* **To do**
For the records below, print the lines from the line with "Department of Computer Engineering \\" through the line with "They contain a" exactly as written; include both end lines and exclude the rest.

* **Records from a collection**
┏━━

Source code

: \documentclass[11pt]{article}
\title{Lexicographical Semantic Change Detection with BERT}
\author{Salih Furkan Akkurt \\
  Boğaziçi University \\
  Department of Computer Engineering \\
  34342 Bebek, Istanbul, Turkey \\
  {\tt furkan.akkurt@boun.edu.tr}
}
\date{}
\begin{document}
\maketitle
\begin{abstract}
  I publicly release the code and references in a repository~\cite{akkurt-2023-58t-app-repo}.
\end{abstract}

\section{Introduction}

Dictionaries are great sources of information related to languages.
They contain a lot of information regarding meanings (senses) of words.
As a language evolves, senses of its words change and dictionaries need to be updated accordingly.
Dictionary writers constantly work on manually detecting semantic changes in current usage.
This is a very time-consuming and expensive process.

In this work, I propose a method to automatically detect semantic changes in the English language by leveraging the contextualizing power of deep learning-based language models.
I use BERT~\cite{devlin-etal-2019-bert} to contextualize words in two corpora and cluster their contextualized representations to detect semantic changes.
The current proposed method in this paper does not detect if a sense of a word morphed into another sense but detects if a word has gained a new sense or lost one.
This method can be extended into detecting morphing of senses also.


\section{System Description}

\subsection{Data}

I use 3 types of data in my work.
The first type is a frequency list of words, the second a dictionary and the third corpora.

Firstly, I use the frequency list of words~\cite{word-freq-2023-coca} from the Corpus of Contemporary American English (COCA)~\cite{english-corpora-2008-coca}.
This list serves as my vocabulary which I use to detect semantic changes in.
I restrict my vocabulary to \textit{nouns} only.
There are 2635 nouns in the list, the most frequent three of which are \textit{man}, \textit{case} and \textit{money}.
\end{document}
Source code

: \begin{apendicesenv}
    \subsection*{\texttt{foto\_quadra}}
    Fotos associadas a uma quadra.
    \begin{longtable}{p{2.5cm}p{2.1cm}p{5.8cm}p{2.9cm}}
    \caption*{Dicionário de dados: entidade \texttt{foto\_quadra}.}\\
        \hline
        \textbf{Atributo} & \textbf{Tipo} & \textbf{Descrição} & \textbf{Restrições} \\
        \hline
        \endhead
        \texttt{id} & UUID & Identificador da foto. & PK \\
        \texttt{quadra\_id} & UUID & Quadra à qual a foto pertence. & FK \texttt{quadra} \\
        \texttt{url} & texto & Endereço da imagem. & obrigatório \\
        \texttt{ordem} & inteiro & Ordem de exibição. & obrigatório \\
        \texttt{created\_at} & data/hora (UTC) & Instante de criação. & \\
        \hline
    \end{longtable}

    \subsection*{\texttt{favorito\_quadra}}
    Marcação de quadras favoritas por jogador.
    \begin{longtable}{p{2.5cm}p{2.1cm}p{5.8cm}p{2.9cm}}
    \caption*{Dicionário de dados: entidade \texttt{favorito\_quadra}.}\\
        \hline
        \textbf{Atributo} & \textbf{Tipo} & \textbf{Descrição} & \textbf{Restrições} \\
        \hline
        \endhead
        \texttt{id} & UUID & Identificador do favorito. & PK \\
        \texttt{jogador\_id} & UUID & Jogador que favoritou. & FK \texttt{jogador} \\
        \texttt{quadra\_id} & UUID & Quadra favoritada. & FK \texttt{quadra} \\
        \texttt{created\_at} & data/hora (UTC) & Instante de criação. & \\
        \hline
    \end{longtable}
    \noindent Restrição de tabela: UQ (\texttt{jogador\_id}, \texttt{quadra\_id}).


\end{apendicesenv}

┗━━

* **Result of this exercise**
  Department of Computer Engineering \\
  34342 Bebek, Istanbul, Turkey \\
  {\tt furkan.akkurt@boun.edu.tr}
}
\date{}
\begin{document}
\maketitle
\begin{abstract}
  I publicly release the code and references in a repository~\cite{akkurt-2023-58t-app-repo}.
\end{abstract}

\section{Introduction}

Dictionaries are great sources of information related to languages.
They contain a lot of information regarding meanings (senses) of words.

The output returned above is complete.